Employers must treat employees in a non-discriminatory manner when recruiting, hiring, firing, and verifying their identity and authorization to work on Form I-9 .
Your employer MAY NOT:
- Demand that you show specific documents because of your national origin, ethnicity, immigration or citizenship status, race, color, religion, age, gender or disability, or because of any other protected characteristic. For example, your employer may not:
- Request that you show a document issued by the Department of Homeland Security because you are not a U.S. citizen.
- Require U.S. passports from new employees who “sound foreign” and claim U.S. citizenship.
- Refuse to accept your document or refuse to hire you because of an unfounded suspicion that your document is fraudulent. For example, your employer may not refuse to accept your U.S. passport because you have limited English proficiency.
- Treat you differently than other applicants because you are, or your employer believes that you are, a U.S. citizen or noncitizen.
- Ask to see your employment authorization documents before he or she hires you or before you complete Form I-9.
- Refuse to accept your document or refuse to hire you because your document expires in the future.
- Limit jobs to U.S. citizens unless U.S. citizenship is required by law or government contract.
- Demand a specific document when verifying that you are authorized to work.
Your employer must:
- Provide you with the complete Form I-9, including instructions for completing the form.
- Accept your documentation if it reasonably appears to be genuine and to relate to you.
- Allow you the choice of what documentation to provide.
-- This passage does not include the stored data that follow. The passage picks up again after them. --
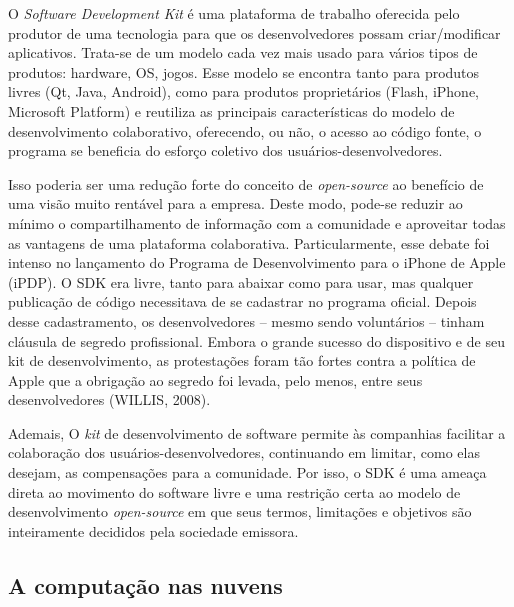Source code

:O \emph{Software Development Kit} é uma plataforma de trabalho oferecida pelo produtor de uma tecnologia para que os desenvolvedores possam criar/modificar aplicativos. Trata-se de um modelo cada vez mais usado para vários tipos de produtos: hardware, OS, jogos. Esse modelo se encontra tanto para produtos livres (Qt, Java, Android), como para produtos proprietários (Flash, iPhone, Microsoft Platform) e reutiliza as principais características do modelo de desenvolvimento colaborativo, oferecendo, ou não, o acesso ao código fonte, o programa se beneficia do esforço coletivo dos usuários-desenvolvedores.

Isso poderia ser uma redução forte do conceito de \emph{open-source} ao benefício de uma visão muito rentável para a empresa. Deste modo, pode-se reduzir ao mínimo o compartilhamento de informação com a comunidade e aproveitar todas as vantagens de uma plataforma colaborativa. Particularmente, esse debate foi intenso no lançamento do Programa de Desenvolvimento para o iPhone de Apple (iPDP). O SDK era livre, tanto para abaixar como para usar, mas qualquer publicação de código necessitava de se cadastrar no programa oficial. Depois desse cadastramento, os desenvolvedores – mesmo sendo voluntários – tinham cláusula de segredo profissional. Embora o grande sucesso do dispositivo e de seu kit de desenvolvimento, as protestações foram tão fortes contra a política de Apple que a obrigação ao segredo foi levada, pelo menos, entre seus desenvolvedores (WILLIS, 2008).

Ademais, O \emph{kit} de desenvolvimento de software permite às companhias facilitar a colaboração dos usuários-desenvolvedores, continuando em limitar, como elas desejam, as compensações para a comunidade. Por isso, o SDK é uma ameaça direta ao movimento do software livre e uma restrição certa ao modelo de desenvolvimento \emph{open-source} em que seus termos, limitações e objetivos são inteiramente decididos pela sociedade emissora.

\subsection{A computação nas nuvens} \label{1.4.2}

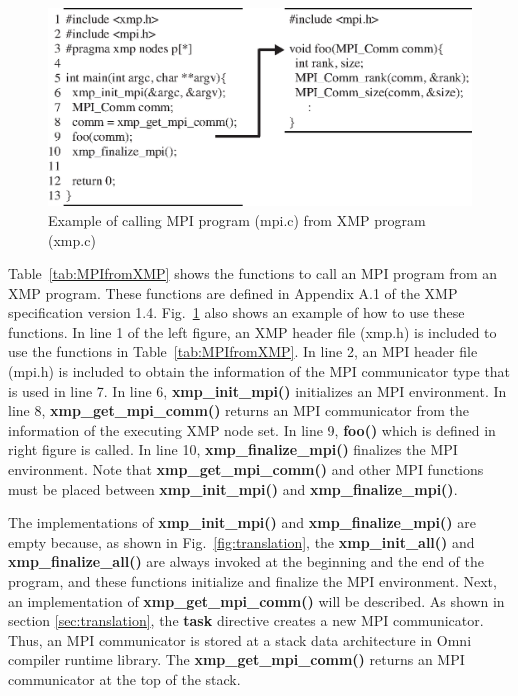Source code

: \documentclass[graybox]{svmult}
\begin{document}
\begin{figure}[h]
\sidecaption
\includegraphics[scale=.82]{img/program1.eps}
\caption{Example of calling MPI program (mpi.c) from XMP program (xmp.c)\cite{pgas-ei}} \label{fig:program1}
\end{figure}

Table~\ref{tab:MPIfromXMP}  shows  the functions to call an MPI program from an XMP program.
These functions are defined in Appendix A.1 of the XMP specification version 1.4\cite{xmp-spec}.
Fig.~\ref{fig:program1} also shows an example of how to use these functions.
In line 1 of the left figure, an XMP header file (xmp.h) is included to use the functions in Table~\ref{tab:MPIfromXMP}.
In line 2, an MPI header file (mpi.h) is included to obtain the information of the MPI communicator type that is used in line 7.
In line 6,  {\bf xmp\_init\_mpi()} initializes an MPI environment.
In line 8,  {\bf xmp\_get\_mpi\_comm()}  returns an MPI communicator from the information of the executing XMP node set.
In line 9,  {\bf foo()}  which is defined in right figure is called.
In line 10,  {\bf xmp\_finalize\_mpi()}  finalizes the MPI environment.
Note that  {\bf xmp\_get\_mpi\_comm()}  and other MPI functions must be placed between  {\bf xmp\_init\_mpi()} and {\bf xmp\_finalize\_mpi()}.

The implementations of  {\bf xmp\_init\_mpi()} and {\bf xmp\_finalize\_mpi()} are empty because,
as shown in Fig.~\ref{fig:translation},
the {\bf xmp\_init\_all()} and {\bf xmp\_finalize\_all()} are always invoked at the beginning and the end of the program, and these functions initialize and finalize the MPI environment.
Next, an implementation of {\bf xmp\_get\_mpi\_comm()} will be described. 
As shown in section \ref{sec:translation}, the \textbf{task} directive creates a new MPI communicator.
Thus, an MPI communicator is stored at a stack data architecture in Omni compiler runtime library. 
The {\bf xmp\_get\_mpi\_comm()} returns an MPI communicator at the top of the stack.
\end{document}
In other words, your employer cannot demand that you provide a U.S. passport or “green card.”
- Reject any document that does not reasonably appear to be genuine or to relate to you.
Your employer MUST NOT, under the Immigration and Nationality Act’s anti-discrimination provision, retaliate against you for:
- Contacting the Office of Special Counsel for Immigration-Related Unfair Employment Practices, Civil Rights Division, or the Equal Opportunity Commission for assistance or to file a complaint.
- Complaining about discrimination or otherwise asserting your or another’s rights.
- Participating in an investigation or lawsuit on behalf of an alleged victim.
If you feel your employer did not hire you, treated you differently during the hiring or Form I-9 process, or terminated you because of your national origin, or immigration or citizenship status, call OSC at 1-800-255-7688 (Worker Hotline) or 1-800-237-2515 (TDD) or visit OSC’s website
You may also contact the Equal Employment Opportunity Commission (EEOC) if you feel you have been discriminated against in employment based on your race, color, religion, national origin, ethnicity or any other prohibited basis. Call 1-800-USA-EEOC or 1-800-669-6820 (TDD) or visit the EEOC website.